INSTRUCTIONS FOR THE TASK: Transcribe the listing from its top line through the line with "63-statlog australian... &". Keep it exact, both ends included, and add nothing.

DATA SUPPLIED:
= = = =
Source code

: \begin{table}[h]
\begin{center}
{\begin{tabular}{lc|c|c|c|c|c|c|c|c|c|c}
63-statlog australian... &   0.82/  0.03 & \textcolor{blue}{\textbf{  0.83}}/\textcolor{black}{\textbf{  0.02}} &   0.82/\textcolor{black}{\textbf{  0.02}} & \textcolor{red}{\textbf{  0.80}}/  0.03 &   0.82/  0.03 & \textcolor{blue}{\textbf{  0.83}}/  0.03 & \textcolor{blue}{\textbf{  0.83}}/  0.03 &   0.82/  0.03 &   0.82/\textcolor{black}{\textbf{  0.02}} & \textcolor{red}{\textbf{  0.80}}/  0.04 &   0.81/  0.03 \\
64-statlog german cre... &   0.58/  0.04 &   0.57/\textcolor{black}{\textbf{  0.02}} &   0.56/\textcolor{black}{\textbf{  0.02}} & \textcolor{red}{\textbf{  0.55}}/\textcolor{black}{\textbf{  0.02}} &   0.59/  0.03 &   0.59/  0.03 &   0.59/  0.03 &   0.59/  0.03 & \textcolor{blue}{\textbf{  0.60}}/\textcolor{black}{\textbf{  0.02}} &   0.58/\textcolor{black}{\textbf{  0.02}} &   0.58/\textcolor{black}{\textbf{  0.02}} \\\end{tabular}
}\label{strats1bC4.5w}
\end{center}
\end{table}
= = = =
RESPONSE FOR THIS EXERCISE:
Source code

: \begin{table}[h]
\begin{center}
{\begin{tabular}{lc|c|c|c|c|c|c|c|c|c|c}
63-statlog australian... &   0.82/  0.03 & \textcolor{blue}{\textbf{  0.83}}/\textcolor{black}{\textbf{  0.02}} &   0.82/\textcolor{black}{\textbf{  0.02}} & \textcolor{red}{\textbf{  0.80}}/  0.03 &   0.82/  0.03 & \textcolor{blue}{\textbf{  0.83}}/  0.03 & \textcolor{blue}{\textbf{  0.83}}/  0.03 &   0.82/  0.03 &   0.82/\textcolor{black}{\textbf{  0.02}} & \textcolor{red}{\textbf{  0.80}}/  0.04 &   0.81/  0.03 \\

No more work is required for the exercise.